Sharia-compliant banking remains a small but growing part of the market. Interest-free deposit accounts grew to 24 million by June 2024, accounting for roughly 8.7pc of all bank accounts, and held under 250 billion Br, which is less than 10pc of total deposits. However, only about 50,000 Sharia-compliant credit accounts exist, representing close to two percent of total banking credit.
Large conventional banks such as CBE, through services like its Noor interest-free window, remain the main providers of Sharia-compliant banking, drawing nearly 100 billion Br in deposits. Experts see this niche segment as a key tool for financial inclusion, with monetary authorities planning to increase the share of Sharia-compliant account ownership from 12pc to 18pc by 2025.
“It's unlikely to affect inflation,” Aminu said. “Looking at the loans issued by most Islamic banks in 2023/2024, they would still not have reached the lending ceiling. Some of the fully-fledged Sharia-compliant banks have never reached the credit cap in the past.”
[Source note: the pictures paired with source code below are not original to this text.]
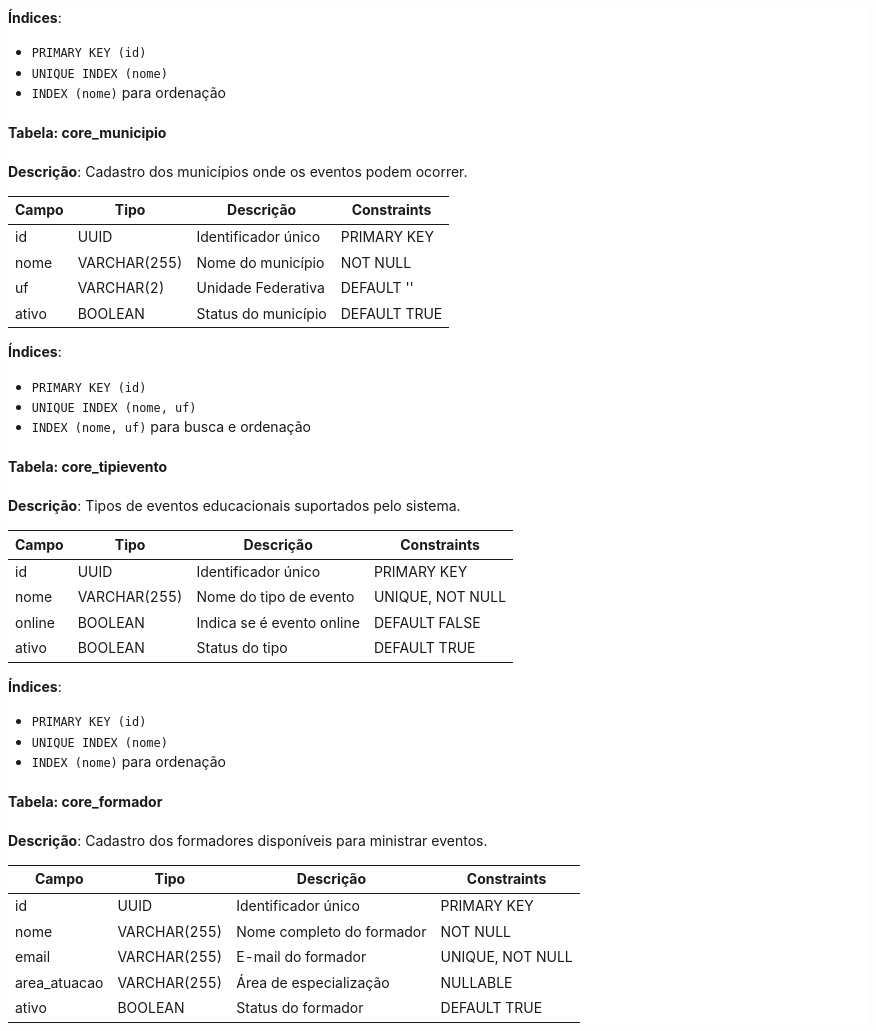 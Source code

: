 **Índices**:
- `PRIMARY KEY (id)`
- `UNIQUE INDEX (nome)`
- `INDEX (nome)` para ordenação

#### Tabela: core_municipio
**Descrição**: Cadastro dos municípios onde os eventos podem ocorrer.

| Campo | Tipo | Descrição | Constraints |
|-------|------|-----------|-------------|
| id | UUID | Identificador único | PRIMARY KEY |
| nome | VARCHAR(255) | Nome do município | NOT NULL |
| uf | VARCHAR(2) | Unidade Federativa | DEFAULT '' |
| ativo | BOOLEAN | Status do município | DEFAULT TRUE |

**Índices**:
- `PRIMARY KEY (id)`
- `UNIQUE INDEX (nome, uf)`
- `INDEX (nome, uf)` para busca e ordenação

#### Tabela: core_tipievento
**Descrição**: Tipos de eventos educacionais suportados pelo sistema.

| Campo | Tipo | Descrição | Constraints |
|-------|------|-----------|-------------|
| id | UUID | Identificador único | PRIMARY KEY |
| nome | VARCHAR(255) | Nome do tipo de evento | UNIQUE, NOT NULL |
| online | BOOLEAN | Indica se é evento online | DEFAULT FALSE |
| ativo | BOOLEAN | Status do tipo | DEFAULT TRUE |

**Índices**:
- `PRIMARY KEY (id)`
- `UNIQUE INDEX (nome)`
- `INDEX (nome)` para ordenação

#### Tabela: core_formador
**Descrição**: Cadastro dos formadores disponíveis para ministrar eventos.

| Campo | Tipo | Descrição | Constraints |
|-------|------|-----------|-------------|
| id | UUID | Identificador único | PRIMARY KEY |
| nome | VARCHAR(255) | Nome completo do formador | NOT NULL |
| email | VARCHAR(255) | E-mail do formador | UNIQUE, NOT NULL |
| area_atuacao | VARCHAR(255) | Área de especialização | NULLABLE |
| ativo | BOOLEAN | Status do formador | DEFAULT TRUE |
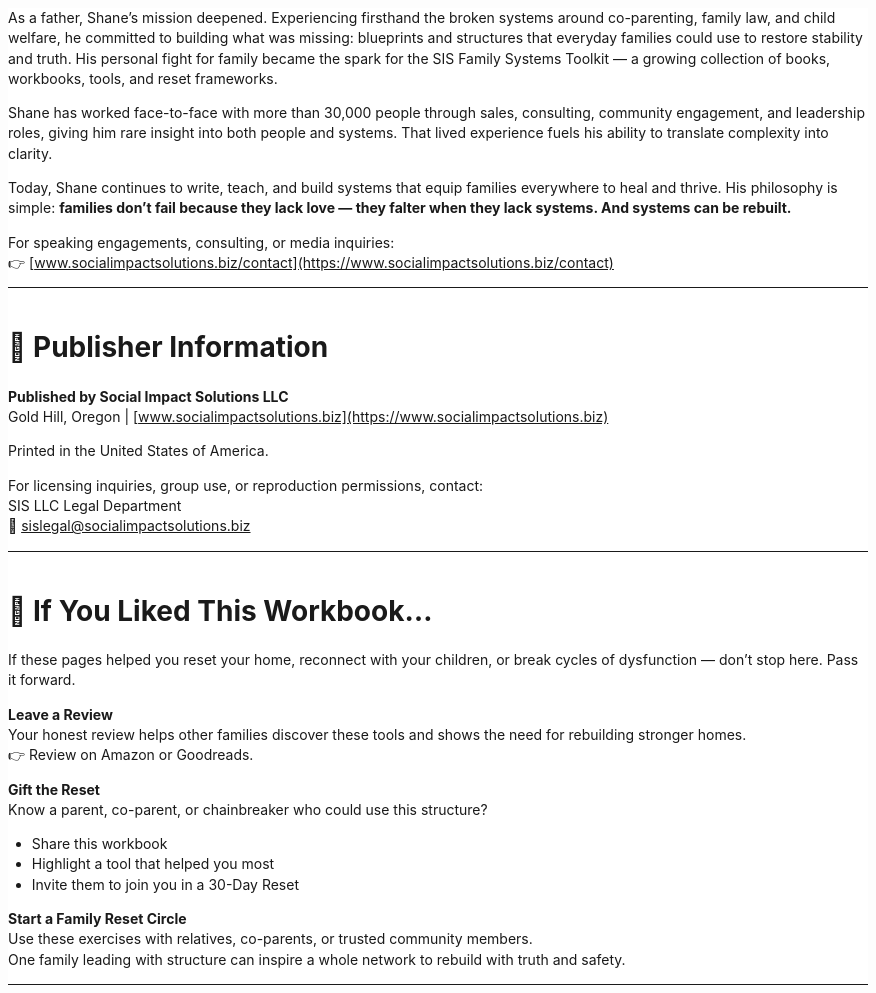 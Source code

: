 As a father, Shane’s mission deepened. Experiencing firsthand the broken systems around co-parenting, family law, and child welfare, he committed to building what was missing: blueprints and structures that everyday families could use to restore stability and truth. His personal fight for family became the spark for the SIS Family Systems Toolkit — a growing collection of books, workbooks, tools, and reset frameworks.  

Shane has worked face-to-face with more than 30,000 people through sales, consulting, community engagement, and leadership roles, giving him rare insight into both people and systems. That lived experience fuels his ability to translate complexity into clarity.  

Today, Shane continues to write, teach, and build systems that equip families everywhere to heal and thrive. His philosophy is simple: **families don’t fail because they lack love — they falter when they lack systems. And systems can be rebuilt.**  

For speaking engagements, consulting, or media inquiries:  
👉 [www.socialimpactsolutions.biz/contact](https://www.socialimpactsolutions.biz/contact)  

---

# 🏢 Publisher Information  

**Published by Social Impact Solutions LLC**  
Gold Hill, Oregon | [www.socialimpactsolutions.biz](https://www.socialimpactsolutions.biz)  

Printed in the United States of America.  

For licensing inquiries, group use, or reproduction permissions, contact:  
SIS LLC Legal Department  
📧 sislegal@socialimpactsolutions.biz  

---

# 🌟 If You Liked This Workbook…  

If these pages helped you reset your home, reconnect with your children, or break cycles of dysfunction — don’t stop here. Pass it forward.  

**Leave a Review**  
Your honest review helps other families discover these tools and shows the need for rebuilding stronger homes.  
👉 Review on Amazon or Goodreads.  

**Gift the Reset**  
Know a parent, co-parent, or chainbreaker who could use this structure?  

- Share this workbook  
- Highlight a tool that helped you most  
- Invite them to join you in a 30-Day Reset  

**Start a Family Reset Circle**  
Use these exercises with relatives, co-parents, or trusted community members.  
One family leading with structure can inspire a whole network to rebuild with truth and safety.  

---
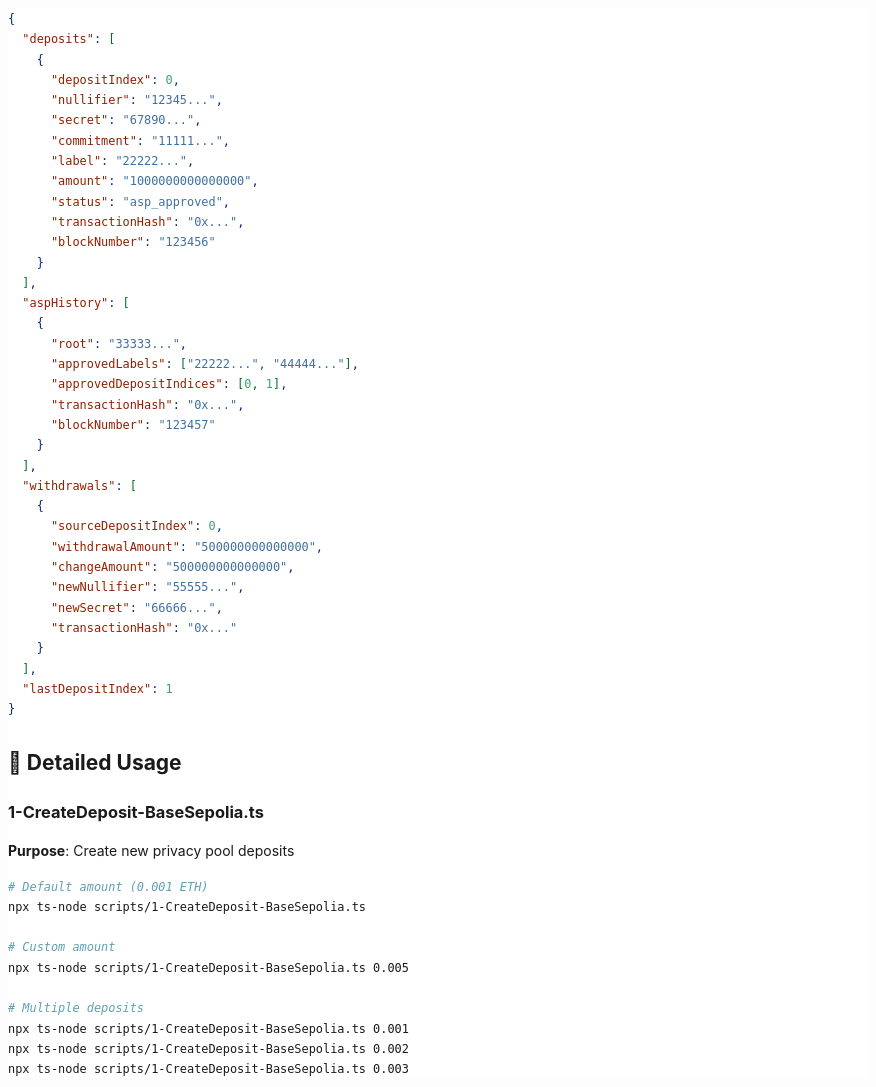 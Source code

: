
 ```json
{
  "deposits": [
    {
      "depositIndex": 0,
      "nullifier": "12345...",
      "secret": "67890...", 
      "commitment": "11111...",
      "label": "22222...",
      "amount": "1000000000000000",
      "status": "asp_approved",
      "transactionHash": "0x...",
      "blockNumber": "123456"
    }
  ],
  "aspHistory": [
    {
      "root": "33333...",
      "approvedLabels": ["22222...", "44444..."],
      "approvedDepositIndices": [0, 1],
      "transactionHash": "0x...",
      "blockNumber": "123457"
    }
  ],
  "withdrawals": [
    {
      "sourceDepositIndex": 0,
      "withdrawalAmount": "500000000000000",
      "changeAmount": "500000000000000", 
      "newNullifier": "55555...",
      "newSecret": "66666...",
      "transactionHash": "0x..."
    }
  ],
  "lastDepositIndex": 1
}
```

## 📝 Detailed Usage

### 1-CreateDeposit-BaseSepolia.ts

**Purpose**: Create new privacy pool deposits

```bash
# Default amount (0.001 ETH)
npx ts-node scripts/1-CreateDeposit-BaseSepolia.ts

# Custom amount
npx ts-node scripts/1-CreateDeposit-BaseSepolia.ts 0.005

# Multiple deposits
npx ts-node scripts/1-CreateDeposit-BaseSepolia.ts 0.001
npx ts-node scripts/1-CreateDeposit-BaseSepolia.ts 0.002
npx ts-node scripts/1-CreateDeposit-BaseSepolia.ts 0.003
```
Nonetheless, Aminu cautioned that the real constraint for Islamic banks may not be the credit ceiling, but rather their ability to mobilise deposits.
“If these banks don't focus on mobilising resources and recruiting new depositors, they'll not benefit from the lifted cap,” he said. “Even with the cap removed, they currently can't provide more loans due to limited deposits.”
Neither does he see the exemption as a lasting fix.
“Allowing only Islamic banks to exceed the cap isn't a sustainable solution,” Aminu said.
He urged the Central Bank to focus on creating Sharia-compliant bond instruments, allowing both Islamic and conventional banks with interest-free banking windows to access alternative sources of liquidity.
“The central bank should facilitate Sharia-compliant bond issuance as a sustainable and long-term solution, rather than relying on a temporary measure,” Aminu told Fortune.